** Opening Supplied records block **

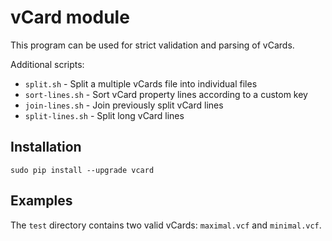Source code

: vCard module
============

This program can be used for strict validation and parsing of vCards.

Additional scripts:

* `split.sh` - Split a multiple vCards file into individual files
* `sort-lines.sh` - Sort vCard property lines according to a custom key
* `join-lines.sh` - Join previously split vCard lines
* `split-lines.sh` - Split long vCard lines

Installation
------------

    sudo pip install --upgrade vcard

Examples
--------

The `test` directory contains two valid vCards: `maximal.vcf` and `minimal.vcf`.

** Closing Supplied records block **
** Opening Supplied records block **

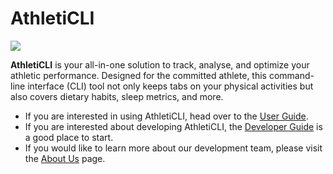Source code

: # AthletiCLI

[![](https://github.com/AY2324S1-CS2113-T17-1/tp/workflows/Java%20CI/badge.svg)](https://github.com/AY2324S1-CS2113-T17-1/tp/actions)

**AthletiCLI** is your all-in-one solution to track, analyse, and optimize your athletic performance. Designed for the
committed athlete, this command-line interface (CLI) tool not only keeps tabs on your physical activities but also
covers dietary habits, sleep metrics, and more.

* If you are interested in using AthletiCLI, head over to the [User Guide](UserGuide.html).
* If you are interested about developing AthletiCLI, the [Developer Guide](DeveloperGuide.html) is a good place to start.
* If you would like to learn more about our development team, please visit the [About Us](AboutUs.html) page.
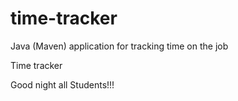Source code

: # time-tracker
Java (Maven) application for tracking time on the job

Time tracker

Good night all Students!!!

** Closing Supplied records block **

• Exercise:
Beginning at the line above that contains "place to start.", repeat each line exactly through the one that contains "Good night all Students!!!", and leave out the pictures.

• Exercise solution:
* If you are interested about developing AthletiCLI, the [Developer Guide](DeveloperGuide.html) is a good place to start.
* If you would like to learn more about our development team, please visit the [About Us](AboutUs.html) page.
Source code

: # time-tracker
Java (Maven) application for tracking time on the job

Time tracker

Good night all Students!!!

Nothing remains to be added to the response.